EXTRACTED DATA: Begin

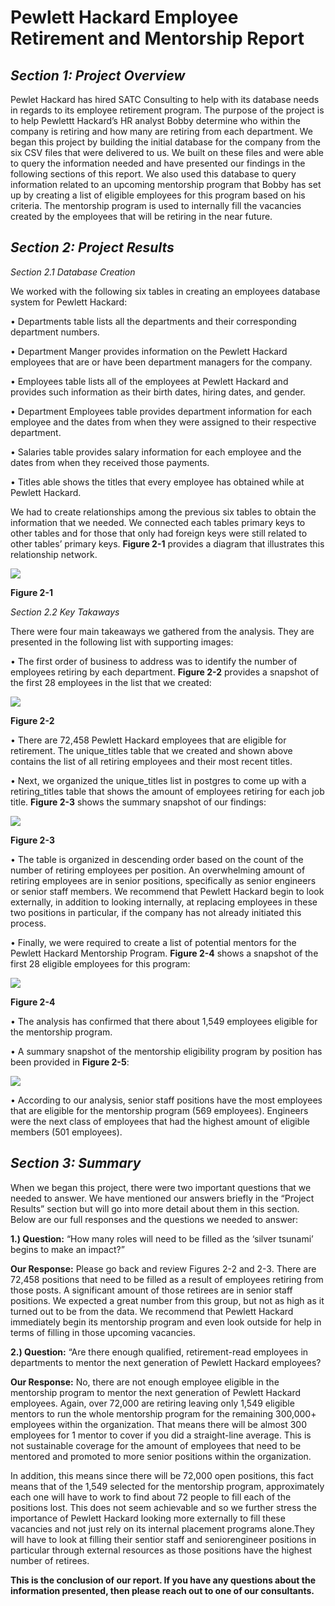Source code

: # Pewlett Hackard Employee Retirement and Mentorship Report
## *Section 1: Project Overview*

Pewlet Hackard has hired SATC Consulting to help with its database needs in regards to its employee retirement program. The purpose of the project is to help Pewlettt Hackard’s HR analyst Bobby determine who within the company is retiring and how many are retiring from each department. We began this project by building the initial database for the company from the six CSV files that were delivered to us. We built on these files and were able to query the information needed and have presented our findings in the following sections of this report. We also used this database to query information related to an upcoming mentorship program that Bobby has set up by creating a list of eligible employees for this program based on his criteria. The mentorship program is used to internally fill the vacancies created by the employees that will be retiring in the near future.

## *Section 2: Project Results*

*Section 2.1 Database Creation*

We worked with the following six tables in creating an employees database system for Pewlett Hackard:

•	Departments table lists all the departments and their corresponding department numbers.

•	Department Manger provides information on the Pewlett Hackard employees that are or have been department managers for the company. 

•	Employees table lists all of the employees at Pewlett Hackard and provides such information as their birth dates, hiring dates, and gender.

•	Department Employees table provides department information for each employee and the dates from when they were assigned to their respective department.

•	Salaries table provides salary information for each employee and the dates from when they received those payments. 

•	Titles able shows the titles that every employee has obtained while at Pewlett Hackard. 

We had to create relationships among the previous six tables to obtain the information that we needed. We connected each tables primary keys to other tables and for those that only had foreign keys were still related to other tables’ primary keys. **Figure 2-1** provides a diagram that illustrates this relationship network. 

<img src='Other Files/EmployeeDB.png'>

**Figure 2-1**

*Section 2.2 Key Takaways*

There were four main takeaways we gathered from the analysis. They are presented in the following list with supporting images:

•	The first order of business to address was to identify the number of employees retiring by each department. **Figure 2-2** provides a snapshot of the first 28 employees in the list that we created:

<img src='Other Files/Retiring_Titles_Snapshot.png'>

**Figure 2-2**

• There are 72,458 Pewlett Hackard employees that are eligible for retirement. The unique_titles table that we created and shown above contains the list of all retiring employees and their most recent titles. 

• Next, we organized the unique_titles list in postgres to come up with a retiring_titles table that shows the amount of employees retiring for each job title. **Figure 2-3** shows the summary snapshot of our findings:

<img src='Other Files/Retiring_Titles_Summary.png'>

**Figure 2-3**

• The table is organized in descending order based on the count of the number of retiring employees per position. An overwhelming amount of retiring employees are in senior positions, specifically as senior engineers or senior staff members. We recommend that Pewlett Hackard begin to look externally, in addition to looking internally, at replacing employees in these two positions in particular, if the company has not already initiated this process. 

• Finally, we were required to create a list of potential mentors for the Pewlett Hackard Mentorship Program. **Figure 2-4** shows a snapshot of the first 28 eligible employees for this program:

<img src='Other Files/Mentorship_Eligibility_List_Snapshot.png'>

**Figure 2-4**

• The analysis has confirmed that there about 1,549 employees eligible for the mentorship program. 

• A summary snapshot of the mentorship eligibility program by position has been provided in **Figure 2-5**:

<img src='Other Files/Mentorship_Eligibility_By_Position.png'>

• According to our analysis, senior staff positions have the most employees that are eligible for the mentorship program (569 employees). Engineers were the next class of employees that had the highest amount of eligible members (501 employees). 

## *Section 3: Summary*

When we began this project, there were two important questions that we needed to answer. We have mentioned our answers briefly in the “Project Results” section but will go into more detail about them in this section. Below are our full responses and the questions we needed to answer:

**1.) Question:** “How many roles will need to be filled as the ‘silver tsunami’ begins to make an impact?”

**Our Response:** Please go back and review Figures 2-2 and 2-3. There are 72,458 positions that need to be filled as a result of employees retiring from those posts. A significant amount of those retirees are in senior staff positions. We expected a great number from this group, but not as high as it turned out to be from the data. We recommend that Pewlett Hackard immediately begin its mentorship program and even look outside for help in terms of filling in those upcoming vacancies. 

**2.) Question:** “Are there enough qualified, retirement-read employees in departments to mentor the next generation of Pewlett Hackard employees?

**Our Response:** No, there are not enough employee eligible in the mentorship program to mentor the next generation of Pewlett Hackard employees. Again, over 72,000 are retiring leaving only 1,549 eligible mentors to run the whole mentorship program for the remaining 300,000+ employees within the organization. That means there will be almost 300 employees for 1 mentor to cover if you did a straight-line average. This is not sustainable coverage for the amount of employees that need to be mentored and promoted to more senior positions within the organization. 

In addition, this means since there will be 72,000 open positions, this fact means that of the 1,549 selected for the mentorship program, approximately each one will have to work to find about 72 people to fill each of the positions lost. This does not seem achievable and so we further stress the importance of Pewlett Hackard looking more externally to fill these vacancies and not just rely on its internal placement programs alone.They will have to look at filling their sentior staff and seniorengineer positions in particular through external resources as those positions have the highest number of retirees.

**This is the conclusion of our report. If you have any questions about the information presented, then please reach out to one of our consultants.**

EXTRACTED DATA: End

EXERCISE:
Going back to the entries above, set down exactly the lines that begin at the one with "their respective department." and end at the one with "most recent titles.", both included, and nothing else.

ANSWER FOR THE TASK:
•	Department Employees table provides department information for each employee and the dates from when they were assigned to their respective department.

•	Salaries table provides salary information for each employee and the dates from when they received those payments. 

•	Titles able shows the titles that every employee has obtained while at Pewlett Hackard. 

We had to create relationships among the previous six tables to obtain the information that we needed. We connected each tables primary keys to other tables and for those that only had foreign keys were still related to other tables’ primary keys. **Figure 2-1** provides a diagram that illustrates this relationship network. 

<img src='Other Files/EmployeeDB.png'>

**Figure 2-1**

*Section 2.2 Key Takaways*

There were four main takeaways we gathered from the analysis. They are presented in the following list with supporting images:

•	The first order of business to address was to identify the number of employees retiring by each department. **Figure 2-2** provides a snapshot of the first 28 employees in the list that we created:

<img src='Other Files/Retiring_Titles_Snapshot.png'>

**Figure 2-2**

• There are 72,458 Pewlett Hackard employees that are eligible for retirement. The unique_titles table that we created and shown above contains the list of all retiring employees and their most recent titles. 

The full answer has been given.